*EXERCISE GOAL:* Where a line in the listing below contains the word "applied", copy that line.

*INPUT:*

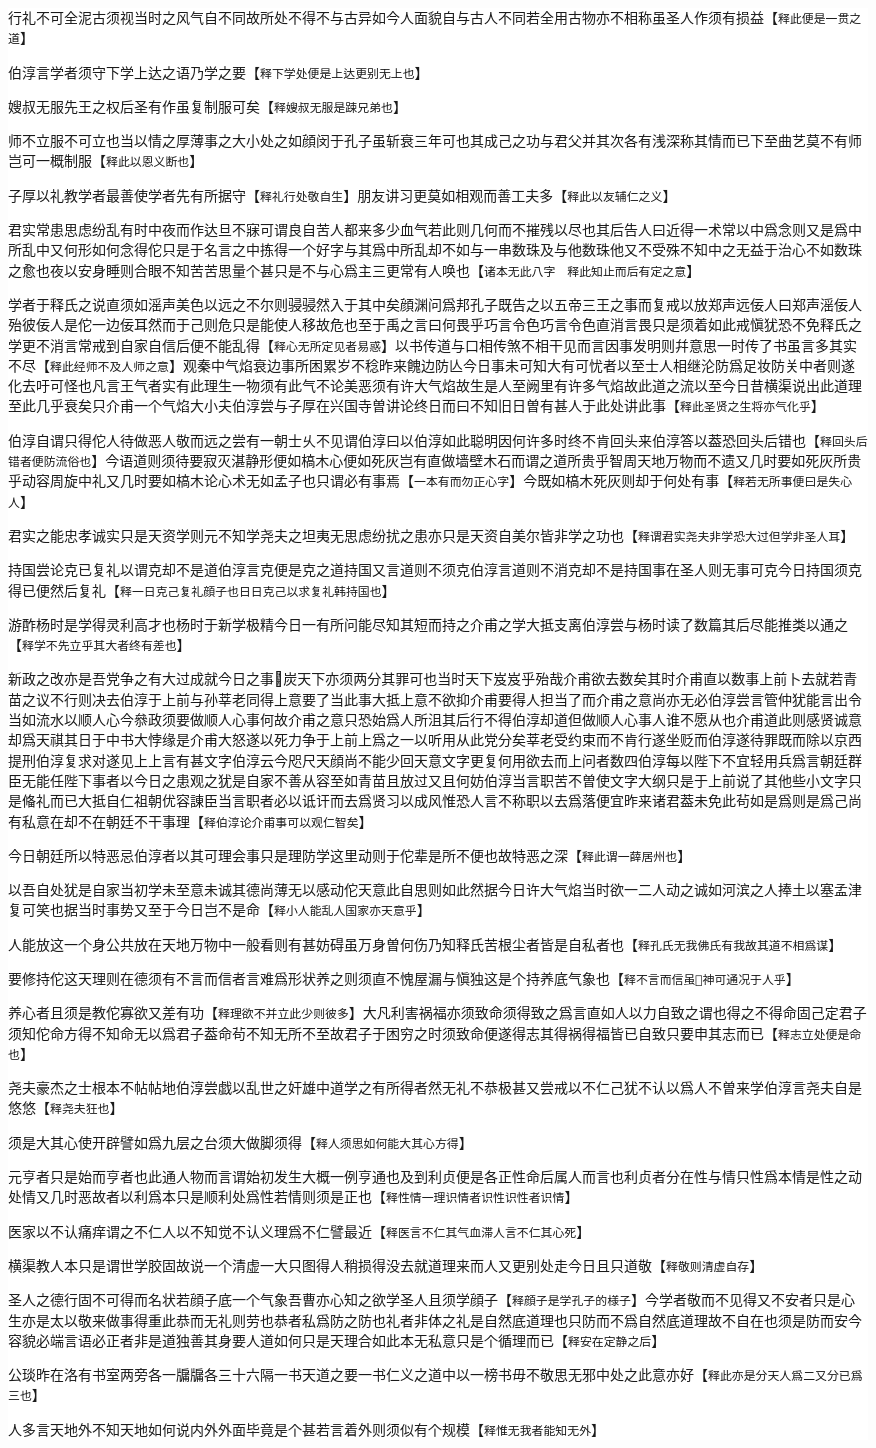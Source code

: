 行礼不可全泥古须视当时之风气自不同故所处不得不与古异如今人面貌自与古人不同若全用古物亦不相称虽圣人作须有损益【`释此便是一贯之道`】  

伯淳言学者须守下学上达之语乃学之要【`释下学处便是上达更别无上也`】  

嫂叔无服先王之权后圣有作虽复制服可矣【`释嫂叔无服是踈兄弟也`】  

师不立服不可立也当以情之厚薄事之大小处之如顔闵于孔子虽斩衰三年可也其成己之功与君父并其次各有浅深称其情而已下至曲艺莫不有师岂可一概制服【`释此以恩义断也`】  

子厚以礼教学者最善使学者先有所据守【`释礼行处敬自生`】朋友讲习更莫如相观而善工夫多【`释此以友辅仁之义`】  

君实常患思虑纷乱有时中夜而作达旦不寐可谓良自苦人都来多少血气若此则几何而不摧残以尽也其后告人曰近得一术常以中爲念则又是爲中所乱中又何形如何念得佗只是于名言之中拣得一个好字与其爲中所乱却不如与一串数珠及与他数珠他又不受殊不知中之无益于治心不如数珠之愈也夜以安身睡则合眼不知苦苦思量个甚只是不与心爲主三更常有人唤也【`诸本无此八字　释此知止而后有定之意`】  

学者于释氏之说直须如滛声美色以远之不尔则骎骎然入于其中矣顔渊问爲邦孔子既告之以五帝三王之事而复戒以放郑声远佞人曰郑声滛佞人殆彼佞人是佗一边佞耳然而于己则危只是能使人移故危也至于禹之言曰何畏乎巧言令色巧言令色直消言畏只是须着如此戒愼犹恐不免释氏之学更不消言常戒到自家自信后便不能乱得【`释心无所定见者易惑`】以书传道与口相传煞不相干见而言因事发明则幷意思一时传了书虽言多其实不尽【`释此经师不及人师之意`】观秦中气焰衰边事所困累岁不稔昨来餽边防亾今日事未可知大有可忧者以至士人相继沦防爲足妆防关中者则遂化去吁可怪也凡言王气者实有此理生一物须有此气不论美恶须有许大气焰故生是人至阙里有许多气焰故此道之流以至今日昔横渠说出此道理至此几乎衰矣只介甫一个气焰大小夫伯淳尝与子厚在兴国寺曽讲论终日而曰不知旧日曽有甚人于此处讲此事【`释此圣贤之生将亦气化乎`】  

伯淳自谓只得佗人待做恶人敬而远之尝有一朝士乆不见谓伯淳曰以伯淳如此聪明因何许多时终不肯回头来伯淳答以葢恐回头后错也【`释回头后错者便防流俗也`】今语道则须待要寂灭湛静形便如槁木心便如死灰岂有直做墙壁木石而谓之道所贵乎智周天地万物而不遗又几时要如死灰所贵乎动容周旋中礼又几时要如槁木论心术无如孟子也只谓必有事焉【`一本有而勿正心字`】今既如槁木死灰则却于何处有事【`释若无所事便曰是失心人`】  

君实之能忠孝诚实只是天资学则元不知学尧夫之坦夷无思虑纷扰之患亦只是天资自美尔皆非学之功也【`释谓君实尧夫非学恐大过但学非圣人耳`】  

持国尝论克已复礼以谓克却不是道伯淳言克便是克之道持国又言道则不须克伯淳言道则不消克却不是持国事在圣人则无事可克今日持国须克得已便然后复礼【`释一日克己复礼顔子也日日克己以求复礼韩持国也`】  

游酢杨时是学得灵利高才也杨时于新学极精今日一有所问能尽知其短而持之介甫之学大抵支离伯淳尝与杨时读了数篇其后尽能推类以通之【`释学不先立乎其大者终有差也`】  

新政之改亦是吾党争之有大过成就今日之事炭天下亦须两分其罪可也当时天下岌岌乎殆哉介甫欲去数矣其时介甫直以数事上前卜去就若青苗之议不行则决去伯淳于上前与孙莘老同得上意要了当此事大抵上意不欲抑介甫要得人担当了而介甫之意尚亦无必伯淳尝言管仲犹能言出令当如流水以顺人心今叅政须要做顺人心事何故介甫之意只恐始爲人所沮其后行不得伯淳却道但做顺人心事人谁不愿从也介甫道此则感贤诚意却爲天祺其日于中书大悖缘是介甫大怒遂以死力争于上前上爲之一以听用从此党分矣莘老受约束而不肯行遂坐贬而伯淳遂待罪既而除以京西提刑伯淳复求对遂见上上言有甚文字伯淳云今咫尺天顔尚不能少回天意文字更复何用欲去而上问者数四伯淳每以陛下不宜轻用兵爲言朝廷群臣无能任陛下事者以今日之患观之犹是自家不善从容至如青苗且放过又且何妨伯淳当言职苦不曽使文字大纲只是于上前说了其他些小文字只是偹礼而已大抵自仁祖朝优容諌臣当言职者必以诋讦而去爲贤习以成风惟恐人言不称职以去爲落便宜昨来诸君葢未免此茍如是爲则是爲己尚有私意在却不在朝廷不干事理【`释伯淳论介甫事可以观仁智矣`】  

今日朝廷所以特恶忌伯淳者以其可理会事只是理防学这里动则于佗辈是所不便也故特恶之深【`释此谓一薛居州也`】  

以吾自处犹是自家当初学未至意未诚其德尚薄无以感动佗天意此自思则如此然据今日许大气焰当时欲一二人动之诚如河滨之人捧土以塞孟津复可笑也据当时事势又至于今日岂不是命【`释小人能乱人国家亦天意乎`】  

人能放这一个身公共放在天地万物中一般看则有甚妨碍虽万身曽何伤乃知释氏苦根尘者皆是自私者也【`释孔氏无我佛氏有我故其道不相爲谋`】  

要修持佗这天理则在德须有不言而信者言难爲形状养之则须直不愧屋漏与愼独这是个持养底气象也【`释不言而信虽神可通况于人乎`】  

养心者且须是教佗寡欲又差有功【`释理欲不并立此少则彼多`】大凡利害祸福亦须致命须得致之爲言直如人以力自致之谓也得之不得命固己定君子须知佗命方得不知命无以爲君子葢命茍不知无所不至故君子于困穷之时须致命便遂得志其得祸得福皆已自致只要申其志而已【`释志立处便是命也`】  

尧夫豪杰之士根本不帖帖地伯淳尝戯以乱世之奸雄中道学之有所得者然无礼不恭极甚又尝戒以不仁己犹不认以爲人不曽来学伯淳言尧夫自是悠悠【`释尧夫狂也`】  

须是大其心使开辟譬如爲九层之台须大做脚须得【`释人须思如何能大其心方得`】  

元亨者只是始而亨者也此通人物而言谓始初发生大概一例亨通也及到利贞便是各正性命后属人而言也利贞者分在性与情只性爲本情是性之动处情又几时恶故者以利爲本只是顺利处爲性若情则须是正也【`释性情一理识情者识性识性者识情`】  

医家以不认痛痒谓之不仁人以不知觉不认义理爲不仁譬最近【`释医言不仁其气血滞人言不仁其心死`】  

横渠教人本只是谓世学胶固故说一个清虚一大只图得人稍损得没去就道理来而人又更别处走今日且只道敬【`释敬则清虚自存`】  

圣人之德行固不可得而名状若顔子底一个气象吾曹亦心知之欲学圣人且须学顔子【`释顔子是学孔子的様子`】今学者敬而不见得又不安者只是心生亦是太以敬来做事得重此恭而无礼则劳也恭者私爲防之防也礼者非体之礼是自然底道理也只防而不爲自然底道理故不自在也须是防而安今容貌必端言语必正者非是道独善其身要人道如何只是天理合如此本无私意只是个循理而已【`释安在定静之后`】  

公琰昨在洛有书室两旁各一牖牖各三十六隔一书天道之要一书仁义之道中以一榜书毋不敬思无邪中处之此意亦好【`释此亦是分天人爲二又分已爲三也`】  

人多言天地外不知天地如何说内外外面毕竟是个甚若言着外则须似有个规模【`释惟无我者能知无外`】  

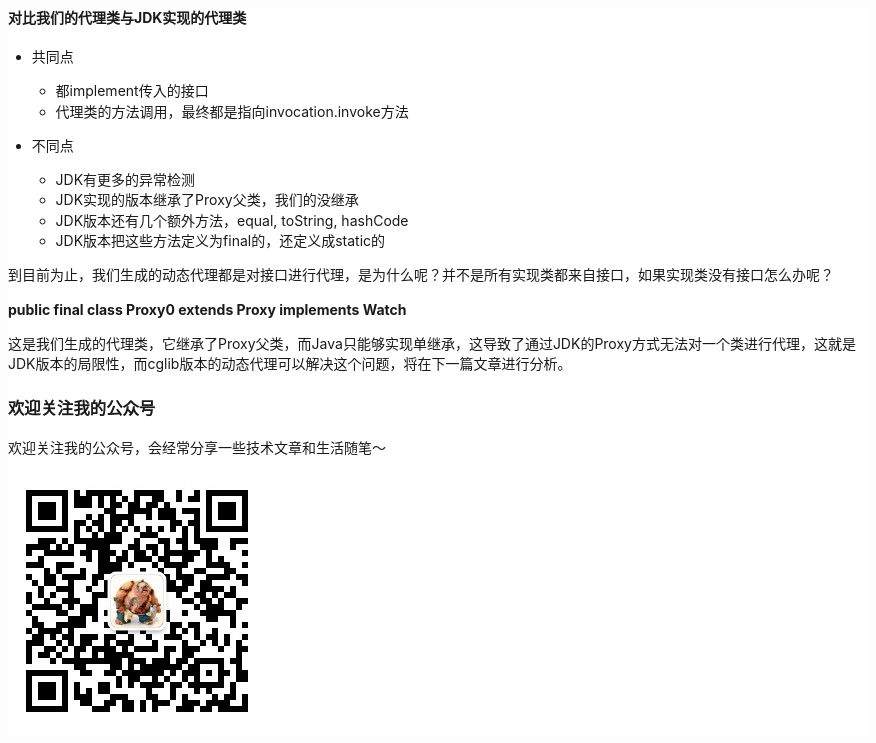 #### 对比我们的代理类与JDK实现的代理类

* 共同点
    * 都implement传入的接口
    * 代理类的方法调用，最终都是指向invocation.invoke方法

* 不同点
    * JDK有更多的异常检测
    * JDK实现的版本继承了Proxy父类，我们的没继承
    * JDK版本还有几个额外方法，equal, toString, hashCode
    * JDK版本把这些方法定义为final的，还定义成static的

到目前为止，我们生成的动态代理都是对接口进行代理，是为什么呢？并不是所有实现类都来自接口，如果实现类没有接口怎么办呢？

**public final class Proxy0 extends Proxy implements Watch**

这是我们生成的代理类，它继承了Proxy父类，而Java只能够实现单继承，这导致了通过JDK的Proxy方式无法对一个类进行代理，这就是JDK版本的局限性，而cglib版本的动态代理可以解决这个问题，将在下一篇文章进行分析。

### 欢迎关注我的公众号

欢迎关注我的公众号，会经常分享一些技术文章和生活随笔～

![技术旅途](https://raw.githubusercontent.com/cfk1996/cfk1996.github.io/source/photos/wechat.jpg)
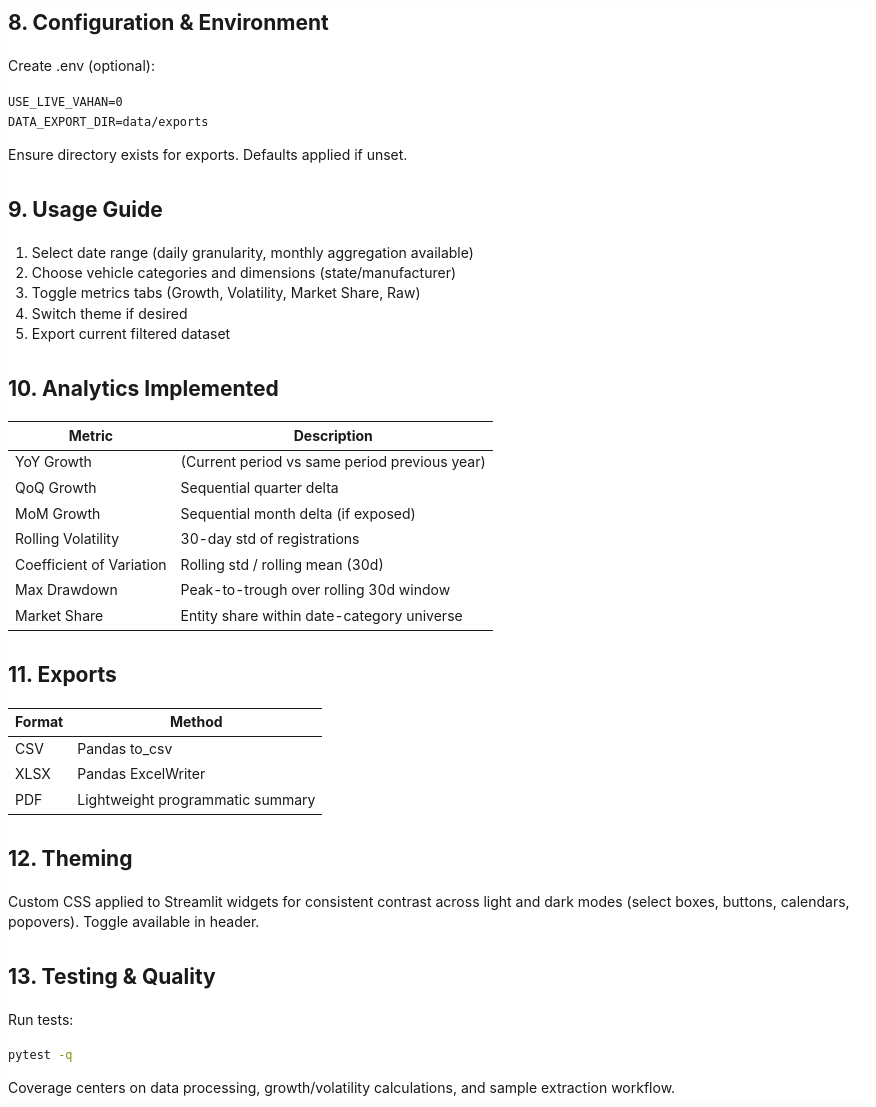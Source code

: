 ## 8. Configuration & Environment
Create .env (optional):
```
USE_LIVE_VAHAN=0
DATA_EXPORT_DIR=data/exports
```
Ensure directory exists for exports. Defaults applied if unset.

## 9. Usage Guide
1. Select date range (daily granularity, monthly aggregation available)
2. Choose vehicle categories and dimensions (state/manufacturer)
3. Toggle metrics tabs (Growth, Volatility, Market Share, Raw)
4. Switch theme if desired
5. Export current filtered dataset

## 10. Analytics Implemented
| Metric | Description |
|--------|-------------|
| YoY Growth | (Current period vs same period previous year) |
| QoQ Growth | Sequential quarter delta |
| MoM Growth | Sequential month delta (if exposed) |
| Rolling Volatility | 30-day std of registrations |
| Coefficient of Variation | Rolling std / rolling mean (30d) |
| Max Drawdown | Peak-to-trough over rolling 30d window |
| Market Share | Entity share within date-category universe |

## 11. Exports
| Format | Method |
|--------|--------|
| CSV | Pandas to_csv |
| XLSX | Pandas ExcelWriter |
| PDF | Lightweight programmatic summary |

## 12. Theming
Custom CSS applied to Streamlit widgets for consistent contrast across light and dark modes (select boxes, buttons, calendars, popovers). Toggle available in header.

## 13. Testing & Quality
Run tests:
```bash
pytest -q
```
Coverage centers on data processing, growth/volatility calculations, and sample extraction workflow.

*RESPONSE FOR THIS EXERCISE:*
Ensure directory exists for exports. Defaults applied if unset.
Custom CSS applied to Streamlit widgets for consistent contrast across light and dark modes (select boxes, buttons, calendars, popovers). Toggle available in header.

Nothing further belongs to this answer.